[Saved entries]

=== Section Start ===

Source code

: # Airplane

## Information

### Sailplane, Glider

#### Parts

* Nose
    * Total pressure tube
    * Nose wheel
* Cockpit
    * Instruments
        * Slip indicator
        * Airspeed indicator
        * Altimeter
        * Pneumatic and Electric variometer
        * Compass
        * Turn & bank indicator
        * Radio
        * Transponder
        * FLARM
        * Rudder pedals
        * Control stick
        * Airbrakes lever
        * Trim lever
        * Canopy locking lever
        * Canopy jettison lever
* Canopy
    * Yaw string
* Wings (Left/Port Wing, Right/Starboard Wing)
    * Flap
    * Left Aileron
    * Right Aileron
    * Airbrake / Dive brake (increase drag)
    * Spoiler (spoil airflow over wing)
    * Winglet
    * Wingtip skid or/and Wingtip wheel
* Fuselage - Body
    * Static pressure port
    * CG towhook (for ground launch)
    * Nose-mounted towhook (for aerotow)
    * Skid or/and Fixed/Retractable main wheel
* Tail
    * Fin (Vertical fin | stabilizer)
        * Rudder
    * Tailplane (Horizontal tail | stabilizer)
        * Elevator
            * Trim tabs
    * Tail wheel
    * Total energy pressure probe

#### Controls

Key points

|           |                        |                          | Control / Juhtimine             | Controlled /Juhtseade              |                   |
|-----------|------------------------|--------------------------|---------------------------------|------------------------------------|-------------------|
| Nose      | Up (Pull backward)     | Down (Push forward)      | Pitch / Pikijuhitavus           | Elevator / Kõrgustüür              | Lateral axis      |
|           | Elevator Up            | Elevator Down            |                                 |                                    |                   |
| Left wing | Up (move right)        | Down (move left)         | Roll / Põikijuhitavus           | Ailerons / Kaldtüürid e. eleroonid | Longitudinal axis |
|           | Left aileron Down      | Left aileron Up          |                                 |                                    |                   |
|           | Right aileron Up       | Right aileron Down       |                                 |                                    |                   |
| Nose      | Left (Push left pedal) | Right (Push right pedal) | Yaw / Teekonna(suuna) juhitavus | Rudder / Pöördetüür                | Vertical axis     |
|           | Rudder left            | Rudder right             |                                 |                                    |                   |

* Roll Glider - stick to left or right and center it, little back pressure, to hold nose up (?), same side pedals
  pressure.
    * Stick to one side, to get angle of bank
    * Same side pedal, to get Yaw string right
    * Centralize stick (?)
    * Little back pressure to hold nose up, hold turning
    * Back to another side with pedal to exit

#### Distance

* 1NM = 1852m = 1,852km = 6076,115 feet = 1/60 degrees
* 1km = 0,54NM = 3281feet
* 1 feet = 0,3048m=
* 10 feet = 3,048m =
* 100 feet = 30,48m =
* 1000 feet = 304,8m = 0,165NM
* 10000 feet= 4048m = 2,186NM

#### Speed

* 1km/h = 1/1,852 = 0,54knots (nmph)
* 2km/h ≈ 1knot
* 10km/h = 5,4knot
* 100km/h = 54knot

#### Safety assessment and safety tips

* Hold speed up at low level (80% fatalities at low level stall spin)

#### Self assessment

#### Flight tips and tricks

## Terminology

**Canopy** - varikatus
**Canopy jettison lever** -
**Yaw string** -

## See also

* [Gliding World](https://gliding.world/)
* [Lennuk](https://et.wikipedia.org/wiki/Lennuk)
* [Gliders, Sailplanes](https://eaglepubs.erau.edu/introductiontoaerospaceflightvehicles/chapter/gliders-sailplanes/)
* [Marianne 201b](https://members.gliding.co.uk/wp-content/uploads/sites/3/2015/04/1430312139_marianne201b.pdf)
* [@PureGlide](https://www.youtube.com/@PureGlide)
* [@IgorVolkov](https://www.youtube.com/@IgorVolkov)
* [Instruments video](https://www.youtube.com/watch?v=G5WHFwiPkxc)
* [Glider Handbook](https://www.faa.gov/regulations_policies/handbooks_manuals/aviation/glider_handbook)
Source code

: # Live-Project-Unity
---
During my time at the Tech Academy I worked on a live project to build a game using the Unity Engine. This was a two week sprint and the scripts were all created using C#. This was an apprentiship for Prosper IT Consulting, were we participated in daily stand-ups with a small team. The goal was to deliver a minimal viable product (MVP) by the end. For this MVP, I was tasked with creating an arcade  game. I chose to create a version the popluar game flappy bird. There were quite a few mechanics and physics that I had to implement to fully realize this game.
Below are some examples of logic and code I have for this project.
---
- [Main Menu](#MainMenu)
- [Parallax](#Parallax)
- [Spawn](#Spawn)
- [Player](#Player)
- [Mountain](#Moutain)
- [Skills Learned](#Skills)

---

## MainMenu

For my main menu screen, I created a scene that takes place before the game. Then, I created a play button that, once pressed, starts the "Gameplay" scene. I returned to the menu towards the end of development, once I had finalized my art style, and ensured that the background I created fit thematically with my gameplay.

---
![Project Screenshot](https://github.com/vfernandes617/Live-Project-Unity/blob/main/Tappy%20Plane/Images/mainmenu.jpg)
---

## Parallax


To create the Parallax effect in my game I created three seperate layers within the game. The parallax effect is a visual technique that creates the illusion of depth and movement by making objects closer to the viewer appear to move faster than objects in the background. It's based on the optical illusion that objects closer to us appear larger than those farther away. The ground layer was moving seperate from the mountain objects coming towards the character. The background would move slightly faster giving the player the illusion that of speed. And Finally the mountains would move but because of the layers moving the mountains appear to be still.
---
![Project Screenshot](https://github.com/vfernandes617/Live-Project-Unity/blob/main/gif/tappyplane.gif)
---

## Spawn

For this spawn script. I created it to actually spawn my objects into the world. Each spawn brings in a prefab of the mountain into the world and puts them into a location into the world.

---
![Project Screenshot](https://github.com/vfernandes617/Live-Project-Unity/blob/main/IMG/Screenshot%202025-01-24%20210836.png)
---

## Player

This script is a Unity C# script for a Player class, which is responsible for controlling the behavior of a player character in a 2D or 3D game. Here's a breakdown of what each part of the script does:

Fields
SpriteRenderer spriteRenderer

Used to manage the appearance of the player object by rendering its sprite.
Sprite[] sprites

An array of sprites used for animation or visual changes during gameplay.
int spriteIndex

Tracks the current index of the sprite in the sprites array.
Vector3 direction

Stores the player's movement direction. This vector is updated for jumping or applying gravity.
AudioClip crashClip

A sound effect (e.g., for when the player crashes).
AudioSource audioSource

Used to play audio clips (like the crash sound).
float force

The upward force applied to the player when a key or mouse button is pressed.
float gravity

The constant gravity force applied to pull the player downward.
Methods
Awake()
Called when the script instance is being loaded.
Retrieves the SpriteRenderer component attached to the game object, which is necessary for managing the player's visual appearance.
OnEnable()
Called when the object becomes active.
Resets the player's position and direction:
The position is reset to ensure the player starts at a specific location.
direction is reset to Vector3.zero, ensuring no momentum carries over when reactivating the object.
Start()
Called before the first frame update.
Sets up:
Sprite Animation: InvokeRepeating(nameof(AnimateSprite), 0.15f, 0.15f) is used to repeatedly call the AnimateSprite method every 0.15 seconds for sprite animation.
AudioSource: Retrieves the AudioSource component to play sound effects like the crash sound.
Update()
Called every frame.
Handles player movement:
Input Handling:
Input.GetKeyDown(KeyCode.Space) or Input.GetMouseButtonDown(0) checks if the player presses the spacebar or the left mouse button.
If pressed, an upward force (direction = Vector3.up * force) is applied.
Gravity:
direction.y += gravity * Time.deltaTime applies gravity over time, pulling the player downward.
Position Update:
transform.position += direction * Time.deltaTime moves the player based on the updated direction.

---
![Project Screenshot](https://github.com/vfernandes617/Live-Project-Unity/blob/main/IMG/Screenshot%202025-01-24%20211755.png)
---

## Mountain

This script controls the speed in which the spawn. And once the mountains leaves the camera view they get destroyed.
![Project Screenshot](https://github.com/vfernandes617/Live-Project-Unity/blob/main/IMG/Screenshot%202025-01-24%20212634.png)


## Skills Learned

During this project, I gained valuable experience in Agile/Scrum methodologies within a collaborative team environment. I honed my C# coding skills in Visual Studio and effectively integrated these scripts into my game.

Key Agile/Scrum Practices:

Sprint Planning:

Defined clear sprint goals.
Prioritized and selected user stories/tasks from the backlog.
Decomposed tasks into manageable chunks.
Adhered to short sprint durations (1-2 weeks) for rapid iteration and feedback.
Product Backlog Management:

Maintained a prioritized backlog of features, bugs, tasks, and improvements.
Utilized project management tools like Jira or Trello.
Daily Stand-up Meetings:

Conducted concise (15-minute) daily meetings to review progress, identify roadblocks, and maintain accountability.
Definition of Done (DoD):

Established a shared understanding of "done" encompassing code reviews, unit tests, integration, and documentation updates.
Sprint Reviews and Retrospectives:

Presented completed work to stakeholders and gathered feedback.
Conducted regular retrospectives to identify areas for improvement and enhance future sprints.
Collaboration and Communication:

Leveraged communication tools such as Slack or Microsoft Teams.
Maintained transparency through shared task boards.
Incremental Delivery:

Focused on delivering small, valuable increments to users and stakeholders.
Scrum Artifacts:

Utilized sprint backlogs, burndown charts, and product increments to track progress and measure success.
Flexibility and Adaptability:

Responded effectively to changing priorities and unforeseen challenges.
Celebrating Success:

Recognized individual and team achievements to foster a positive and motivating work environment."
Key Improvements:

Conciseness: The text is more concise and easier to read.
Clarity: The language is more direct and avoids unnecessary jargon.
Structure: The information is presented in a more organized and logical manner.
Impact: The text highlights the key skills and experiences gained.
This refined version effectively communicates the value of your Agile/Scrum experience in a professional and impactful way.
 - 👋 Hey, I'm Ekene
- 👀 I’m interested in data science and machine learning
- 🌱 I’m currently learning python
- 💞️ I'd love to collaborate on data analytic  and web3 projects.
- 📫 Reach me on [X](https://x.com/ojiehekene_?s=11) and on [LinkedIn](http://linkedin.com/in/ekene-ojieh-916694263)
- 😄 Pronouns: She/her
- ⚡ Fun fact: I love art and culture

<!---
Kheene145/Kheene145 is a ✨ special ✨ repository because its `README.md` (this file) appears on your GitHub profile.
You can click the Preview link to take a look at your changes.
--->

=== Section End ===

Exercise details | Pick each line holding "objects" out of the entries above and return it.

Task result |
To create the Parallax effect in my game I created three seperate layers within the game. The parallax effect is a visual technique that creates the illusion of depth and movement by making objects closer to the viewer appear to move faster than objects in the background. It's based on the optical illusion that objects closer to us appear larger than those farther away. The ground layer was moving seperate from the mountain objects coming towards the character. The background would move slightly faster giving the player the illusion that of speed. And Finally the mountains would move but because of the layers moving the mountains appear to be still.
For this spawn script. I created it to actually spawn my objects into the world. Each spawn brings in a prefab of the mountain into the world and puts them into a location into the world.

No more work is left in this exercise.